→ **The task**: The answer should be every line below, retyped exactly.

Data entries:
══════════════════════════════

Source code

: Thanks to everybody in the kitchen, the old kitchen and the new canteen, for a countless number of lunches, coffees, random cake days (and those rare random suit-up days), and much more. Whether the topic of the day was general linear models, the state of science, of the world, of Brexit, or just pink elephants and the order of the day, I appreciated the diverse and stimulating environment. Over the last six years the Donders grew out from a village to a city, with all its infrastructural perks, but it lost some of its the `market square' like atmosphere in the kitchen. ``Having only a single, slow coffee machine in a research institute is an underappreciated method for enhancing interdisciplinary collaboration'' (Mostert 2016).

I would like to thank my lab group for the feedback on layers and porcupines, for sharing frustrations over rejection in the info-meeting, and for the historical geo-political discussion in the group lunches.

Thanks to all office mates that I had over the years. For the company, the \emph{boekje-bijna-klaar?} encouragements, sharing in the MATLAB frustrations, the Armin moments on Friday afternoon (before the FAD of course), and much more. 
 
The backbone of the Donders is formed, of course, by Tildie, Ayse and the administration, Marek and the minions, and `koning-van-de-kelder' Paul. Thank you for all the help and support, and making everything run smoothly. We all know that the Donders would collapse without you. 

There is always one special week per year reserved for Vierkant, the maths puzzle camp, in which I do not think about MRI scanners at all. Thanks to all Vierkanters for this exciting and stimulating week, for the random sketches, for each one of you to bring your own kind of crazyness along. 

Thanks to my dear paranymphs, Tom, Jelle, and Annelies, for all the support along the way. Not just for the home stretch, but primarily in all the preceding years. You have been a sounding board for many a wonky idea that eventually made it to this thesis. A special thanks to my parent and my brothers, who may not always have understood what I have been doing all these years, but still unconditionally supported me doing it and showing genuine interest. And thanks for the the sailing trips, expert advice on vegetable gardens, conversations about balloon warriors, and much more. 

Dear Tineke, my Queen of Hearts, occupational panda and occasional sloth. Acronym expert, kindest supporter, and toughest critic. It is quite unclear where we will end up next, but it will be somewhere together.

══════════════════════════════

→ **Response area**:
Source code

: Thanks to everybody in the kitchen, the old kitchen and the new canteen, for a countless number of lunches, coffees, random cake days (and those rare random suit-up days), and much more. Whether the topic of the day was general linear models, the state of science, of the world, of Brexit, or just pink elephants and the order of the day, I appreciated the diverse and stimulating environment. Over the last six years the Donders grew out from a village to a city, with all its infrastructural perks, but it lost some of its the `market square' like atmosphere in the kitchen. ``Having only a single, slow coffee machine in a research institute is an underappreciated method for enhancing interdisciplinary collaboration'' (Mostert 2016).

I would like to thank my lab group for the feedback on layers and porcupines, for sharing frustrations over rejection in the info-meeting, and for the historical geo-political discussion in the group lunches.

Thanks to all office mates that I had over the years. For the company, the \emph{boekje-bijna-klaar?} encouragements, sharing in the MATLAB frustrations, the Armin moments on Friday afternoon (before the FAD of course), and much more. 
 
The backbone of the Donders is formed, of course, by Tildie, Ayse and the administration, Marek and the minions, and `koning-van-de-kelder' Paul. Thank you for all the help and support, and making everything run smoothly. We all know that the Donders would collapse without you. 

There is always one special week per year reserved for Vierkant, the maths puzzle camp, in which I do not think about MRI scanners at all. Thanks to all Vierkanters for this exciting and stimulating week, for the random sketches, for each one of you to bring your own kind of crazyness along. 

Thanks to my dear paranymphs, Tom, Jelle, and Annelies, for all the support along the way. Not just for the home stretch, but primarily in all the preceding years. You have been a sounding board for many a wonky idea that eventually made it to this thesis. A special thanks to my parent and my brothers, who may not always have understood what I have been doing all these years, but still unconditionally supported me doing it and showing genuine interest. And thanks for the the sailing trips, expert advice on vegetable gardens, conversations about balloon warriors, and much more. 

Dear Tineke, my Queen of Hearts, occupational panda and occasional sloth. Acronym expert, kindest supporter, and toughest critic. It is quite unclear where we will end up next, but it will be somewhere together.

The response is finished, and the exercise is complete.